Respondent reads Rose as mandating that a prisoner be given the choice of returning to state court to exhaust his claims or amending or resubmitting the habeas petition to present only exhausted claims to the district court. But Rose requires only that a district court must dismiss . . . mixed petitions, leaving the prisoner with the choice described above. In other words, Rose requires dismissal of mixed petitions, which, as a practical matter, means that the prisoner must follow one of the two paths outlined in Rose if he wants to proceed with his federal habeas petition. But nothing in Rose requires that both of these options be equally attractive, much less suggests that district judges give specific advisements as to the availability and wisdom of these options.
Pliler, 124 S.Ct. at 2447 (citations and internal quotation marks omitted).

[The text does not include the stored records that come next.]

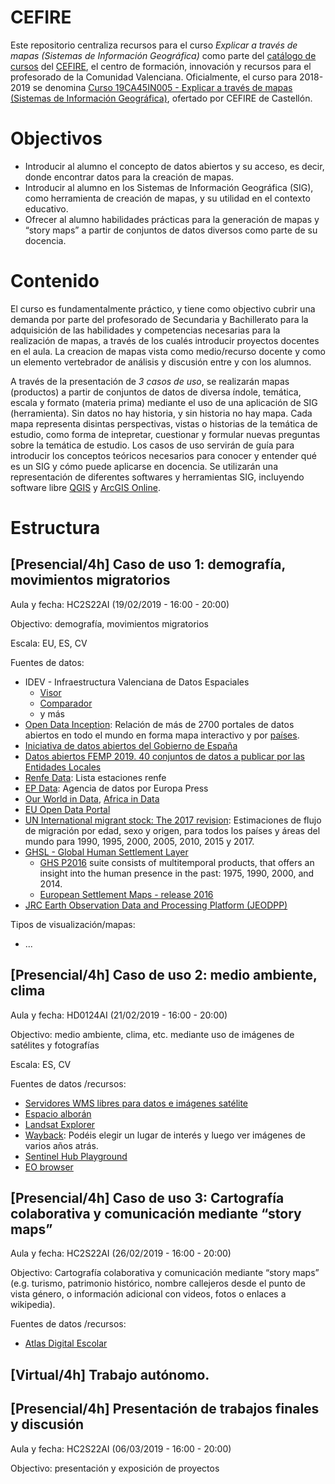 # CEFIRE 

Este repositorio centraliza recursos para el curso *Explicar a través de mapas (Sistemas de Información Geográfica)* como parte del [catálogo de cursos](http://cefire.edu.gva.es/sfp/index.php?usuario=formacion) del [CEFIRE](http://cefire.edu.gva.es/), el centro de formación, innovación y recursos para el profesorado de la Comunidad Valenciana. Oficialmente, el curso para 2018-2019 se denomina [Curso 19CA45IN005 - Explicar a través de mapas (Sistemas de Información Geográfica)](http://cefire.edu.gva.es/sfp/index.php?seccion=edicion&id=7810642), ofertado por CEFIRE de Castellón.

# Objectivos
* Introducir al alumno el concepto de datos abiertos y su acceso, es decir, donde encontrar datos para la creación de mapas. 
* Introducir al alumno en los Sistemas de Información Geográfica (SIG), como herramienta de creación de mapas, y su utilidad en el contexto educativo.
* Ofrecer al alumno habilidades prácticas para la generación de mapas y “story maps” a partir de conjuntos de datos diversos como parte de su docencia.

# Contenido 
El curso es fundamentalmente práctico, y tiene como objectivo cubrir una demanda por parte del profesorado de Secundaria y Bachillerato para la adquisición de las habilidades y competencias necesarias para la realización de mapas, a través de los cualés introducir proyectos docentes en el aula. La creacion de mapas vista como medio/recurso docente y como un elemento vertebrador de análisis y discusión entre y con los alumnos. 

A través de la presentación de *3 casos de uso*, se realizarán mapas (productos) a partir de conjuntos de datos de diversa índole, temática, escala y formato (materia prima) mediante el uso de una aplicación de SIG (herramienta). Sin datos no hay historia, y sin historia no hay mapa. Cada mapa representa disintas perspectivas, vistas o historias de la temática de estudio, como forma de intepretar, cuestionar y formular nuevas preguntas sobre la temática de estudio. Los casos de uso servirán de guía para introducir los conceptos teóricos necesarios para conocer y entender qué es un SIG y cómo puede aplicarse en docencia. Se utilizarán una representación de diferentes softwares y herramientas SIG, incluyendo software libre [QGIS](https://qgis.org/es/site/) y [ArcGIS Online](https://www.arcgis.com/home/index.html).

# Estructura

## [Presencial/4h] Caso de uso 1:  demografía, movimientos migratorios 
Aula y fecha: HC2S22AI (19/02/2019 - 16:00 - 20:00)

Objectivo:  demografía, movimientos migratorios 

Escala: EU, ES, CV 

Fuentes de datos:
* IDEV - Infraestructura Valenciana de Datos Espaciales
  * [Visor](https://visor.gva.es/visor/) 
  * [Comparador](https://visor.gva.es/visor/index.html?idioma=va&TipVisor=comparador&extension=364776.166774971,4180058.493669871,1066926.8010032796,4547321.373139449)
  * y más
* [Open Data Inception](https://opendatainception.io/): Relación de más de 2700 portales de datos abiertos en todo el mundo en forma mapa interactivo y por [países](https://www.opendatasoft.es/la-lista-de-portales-datos-abiertos-en-el-mundo/).
* [Iniciativa de datos abiertos del Gobierno de España](https://datos.gob.es/)
* [Datos abiertos FEMP 2019. 40 conjuntos de datos a publicar por las Entidades Locales](https://blog-idee.blogspot.com/2019/01/datos-abiertos-femp-2019-40-conjuntos.html)
* [Renfe Data](http://data.renfe.com/): Lista estaciones renfe 
* [EP Data](https://www.epdata.es/): Agencia de datos por Europa Press
* [Our World in Data](https://ourworldindata.org/), [Africa in Data](https://africaindata.org)
* [EU Open  Data Portal](https://data.europa.eu/euodp/data/)
* [UN International migrant stock: The 2017 revision](): Estimaciones de flujo de migración por edad, sexo y origen, para todos los países y áreas del mundo para 1990, 1995, 2000, 2005, 2010, 2015 y 2017.
* [GHSL - Global Human Settlement Layer](https://ghsl.jrc.ec.europa.eu/)
  * [GHS P2016](https://ghsl.jrc.ec.europa.eu/datasets.php#2016public) suite consists of multitemporal products, that offers an insight into the human presence in the past: 1975, 1990, 2000, and 2014. 
  * [European Settlement Maps - release 2016](https://land.copernicus.eu/pan-european/GHSL/european-settlement-map/EU%20GHSL%202014)
* [JRC Earth Observation Data and Processing Platform (JEODPP)](https://cidportal.jrc.ec.europa.eu/home/)


Tipos de visualización/mapas:
* ...

## [Presencial/4h] Caso de uso 2: medio ambiente, clima  
Aula y fecha: HD0124AI (21/02/2019 - 16:00 - 20:00)

Objectivo: medio ambiente, clima, etc. mediante uso de imágenes de satélites y fotografías

Escala: ES, CV 

Fuentes de datos /recursos:
* [Servidores WMS libres para datos e imágenes satélite](http://www.gisandbeers.com/servidores-wms-libres-datos-e-imagenes-satelite/)
* [Espacio alborán](http://www.iucn-geoportalboran.org/es/)
* [Landsat Explorer](http://landsatexplorer.esri.com/)
* [Wayback](https://livingatlas.arcgis.com/wayback/): Podéis elegir un lugar de interés y luego ver imágenes de varios años atrás.
* [Sentinel Hub Playground](https://apps.sentinel-hub.com/sentinel-playground)
* [EO browser](https://apps.sentinel-hub.com/eo-browser/)

## [Presencial/4h] Caso de uso 3: Cartografía colaborativa y comunicación mediante “story maps”
Aula y fecha: HC2S22AI (26/02/2019 - 16:00 - 20:00)

Objectivo: Cartografía colaborativa y comunicación mediante “story maps” (e.g. turismo, patrimonio histórico, nombre callejeros desde el punto de vista género, o información adicional con videos, fotos o enlaces a wikipedia).

Fuentes de datos /recursos:
* [Atlas Digital Escolar](http://www.atlasdigitalescolar.es)

## [Virtual/4h] Trabajo autónomo.

## [Presencial/4h] Presentación de trabajos finales y discusión
Aula y fecha: HC2S22AI (06/03/2019 - 16:00 - 20:00)

Objectivo: presentación y exposición de proyectos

  In Rhines v. Weber, 125 S.Ct. 1528 (2005), the Supreme Court vacated a judgment of the Eighth Circuit holding that a district court has no authority to stay a mixed petition to allow the petitioner to present his unexhausted claims to the state court and then to return to federal court. Noting that "the filing of a petition for habeas corpus in federal court does not toll the statute of limitations," id. at 1533, the Court observed that

If a petitioner files a timely but mixed petition in federal district court, and the district court dismisses it under Lundy after the limitations period has expired, this will likely mean the termination of any federal review. For example, if the District Court in this case had dismissed the petition because it contained unexhausted claims, AEDPA's 1-year statute of limitations would have barred Rhines from returning to federal court after exhausting the previously unexhausted claims in state court.
Id. at 1533.

  The Rhines Court held that a district court has the authority to issue stays only where a stay would be compatible with AEDPA's purposes, Id. at 1534. The Court determined that "it likely would be an abuse of discretion for a district court to deny a stay and to dismiss a mixed petition if the petitioner had good cause for his failure to exhaust, his unexhausted claims are potentially meritorious, and there is no indication that the petitioner engaged in intentionally dilatory litigation tactics. In such circumstances, the district court should stay, rather than dismiss, the mixed petition." Id. at 1535.

  In light of Pliler, Rhines, and Jones v. Morton, this Court holds that the instant § 2254 Petition is barred by the one-year statute of limitations which expired on April 23, 1997. Petitioner is not entitled to equitable tolling of the limitations period that would render his Petition timely. Accordingly, the Court dismisses the Petition as untimely. 28 U.S.C. § 2244(d)(1).

  B. Certificate of Appealability

  The AEDPA provides that an appeal may not be taken to the court of appeals from a final order in a § 2254 proceeding unless a judge issues a certificate of appealability on the ground that "the applicant has made a substantial showing of the denial of a constitutional right." 28 U.S.C. § 2253(c)(2). In Slack v. McDaniel, 529 U.S. 473, 484 (2000), the United States Supreme Court held: "When the district court denies a habeas petition on procedural grounds without reaching the prisoner's underlying constitutional claim, a COA should issue when the prisoner shows, at least, that jurists of reason would find it debatable whether the petition states a valid claim of the denial of a constitutional right and that jurists of reason would find it debatable whether the district court was correct in its procedural ruling." Id.

  In light of Pliler and Rhines, the Court denies a certificate of appealability pursuant to 28 U.S.C. § 2253(c) because jurists of reason would not find it debatable that dismissal of the Petition as untimely is correct. III. CONCLUSION

  Based on the foregoing, the Court dismisses the Petition for a Writ of Habeas Corpus as untimely, and denies a certificate of appealability.